Once I had taken a cassette recording of our sessions to school. I stood in the break with the headset on listening to our music while wondering whom I could play it to. Bassen had the same musical taste as I did, so that was no use, because this was quite different, and he would not understand it. Hanne maybe? She was a singer after all, and I liked her a lot. But that would be too big a risk to take. She knew I played in a band and that was good, it gave me a kind of elevated status, but my status might crumble if she heard us playing. Pål? Yes, he could listen to it. He played in a band himself, Vampire it was called, played fast, Metallica-inspired. Pål who was usually shy, sensitive, and delicate to the point of being almost effeminate, but who wore black leather, played bass, and howled onstage like the devil incarnate, he would understand what we were doing. So in the next break I went over to him, told him we had recorded a few songs the previous weekend, would he have a listen and say what he thought? Of course. He put on the headset and pressed play while I anxiously scrutinized his face. He smiled and stared at me quizzically. After a few minutes he started laughing and removed the headset.

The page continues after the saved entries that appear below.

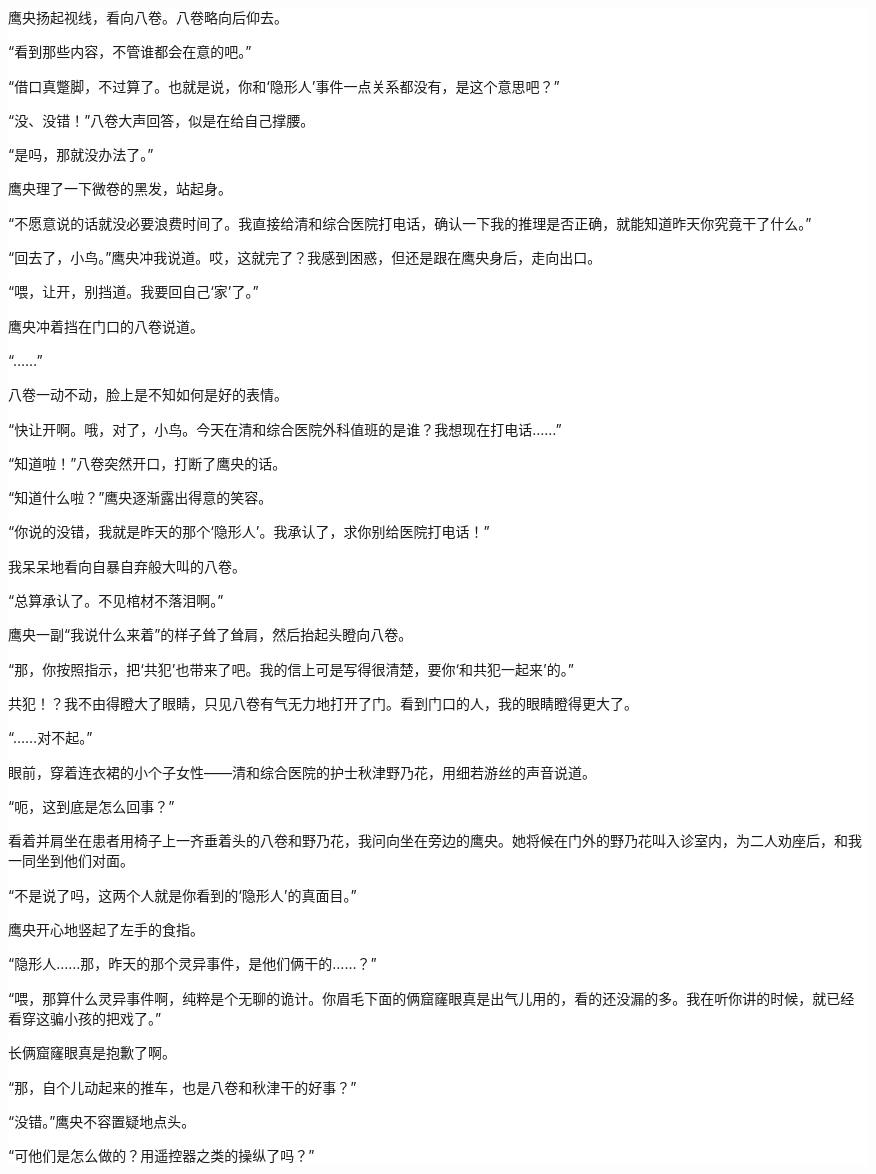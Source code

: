 鹰央扬起视线，看向八卷。八卷略向后仰去。

“看到那些内容，不管谁都会在意的吧。”

“借口真蹩脚，不过算了。也就是说，你和‘隐形人’事件一点关系都没有，是这个意思吧？”

“没、没错！”八卷大声回答，似是在给自己撑腰。

“是吗，那就没办法了。”

鹰央理了一下微卷的黑发，站起身。

“不愿意说的话就没必要浪费时间了。我直接给清和综合医院打电话，确认一下我的推理是否正确，就能知道昨天你究竟干了什么。”

“回去了，小鸟。”鹰央冲我说道。哎，这就完了？我感到困惑，但还是跟在鹰央身后，走向出口。

“喂，让开，别挡道。我要回自己‘家’了。”

鹰央冲着挡在门口的八卷说道。

“……”

八卷一动不动，脸上是不知如何是好的表情。

“快让开啊。哦，对了，小鸟。今天在清和综合医院外科值班的是谁？我想现在打电话……”

“知道啦！”八卷突然开口，打断了鹰央的话。

“知道什么啦？”鹰央逐渐露出得意的笑容。

“你说的没错，我就是昨天的那个‘隐形人’。我承认了，求你别给医院打电话！”

我呆呆地看向自暴自弃般大叫的八卷。

“总算承认了。不见棺材不落泪啊。”

鹰央一副“我说什么来着”的样子耸了耸肩，然后抬起头瞪向八卷。

“那，你按照指示，把‘共犯’也带来了吧。我的信上可是写得很清楚，要你‘和共犯一起来’的。”

共犯！？我不由得瞪大了眼睛，只见八卷有气无力地打开了门。看到门口的人，我的眼睛瞪得更大了。

“……对不起。”

眼前，穿着连衣裙的小个子女性——清和综合医院的护士秋津野乃花，用细若游丝的声音说道。

“呃，这到底是怎么回事？”

看着并肩坐在患者用椅子上一齐垂着头的八卷和野乃花，我问向坐在旁边的鹰央。她将候在门外的野乃花叫入诊室内，为二人劝座后，和我一同坐到他们对面。

“不是说了吗，这两个人就是你看到的‘隐形人’的真面目。”

鹰央开心地竖起了左手的食指。

“隐形人……那，昨天的那个灵异事件，是他们俩干的……？”

“喂，那算什么灵异事件啊，纯粹是个无聊的诡计。你眉毛下面的俩窟窿眼真是出气儿用的，看的还没漏的多。我在听你讲的时候，就已经看穿这骗小孩的把戏了。”

长俩窟窿眼真是抱歉了啊。

“那，自个儿动起来的推车，也是八卷和秋津干的好事？”

“没错。”鹰央不容置疑地点头。

“可他们是怎么做的？用遥控器之类的操纵了吗？”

“This is crap, Karl Ove,” he said. “This is a joke. Why are you bothering me with this? Why should I listen to this stuff? Are you kidding me?”

“Crap? What do you mean crap?”

“You can’t play. And you don’t sing. There’s nothing in it!”

He threw out his arms.

“I’m sure we can improve,” I said.

“Give up,” he said.

Do you think your band is so great then? I thought of saying, but I didn’t.

“Okay, okay,” I said instead. “Thanks, anyway.”

He laughed again and sent me a look of astonishment. No one could fathom Pål because of his whole speed-metal thing, and the clueless side of him which made the class laugh, and which did not square with his shyness at all, which in turn did not square at all with the almost complete openness he could display making him unafraid of anything. Once, for example, he showed us a poem he had had published in a girls’ magazine, Det Nye , which had also interviewed him. Outspoken, brazen, sensitive, shy, aggressive, rough. That was Pål. In a way it was good that it was Pål who heard our band because Pål’s response didn’t mean anything, whatever made him laugh didn’t matter. So I calmly put the Walkman back in my pocket and went into class. He was probably right that we weren’t very good. But since when was it important to be good? Hadn’t he heard of punk? New Wave? None of those bands could play. But they had guts. Power. Soul. Presence.

Not long after this, in early autumn 1984, we got our first gig. Øyvind had set it up for us. Håne Shopping Center was celebrating its fifth anniversary; the occasion was to be marked with balloons, cakes, and music. The Bøksle Brothers, who had been famous all over the region for two decades with their interpretations of Sørland folk songs, were going to play. Then the center owner also wanted something local, preferably with some youth interest, and, since we practiced only a few hundred meters from the mall, we fitted the bill perfectly. We were to play for twenty minutes and would be paid five hundred kroner for the job. We hugged Øyvind when he told us. At long last it was our turn.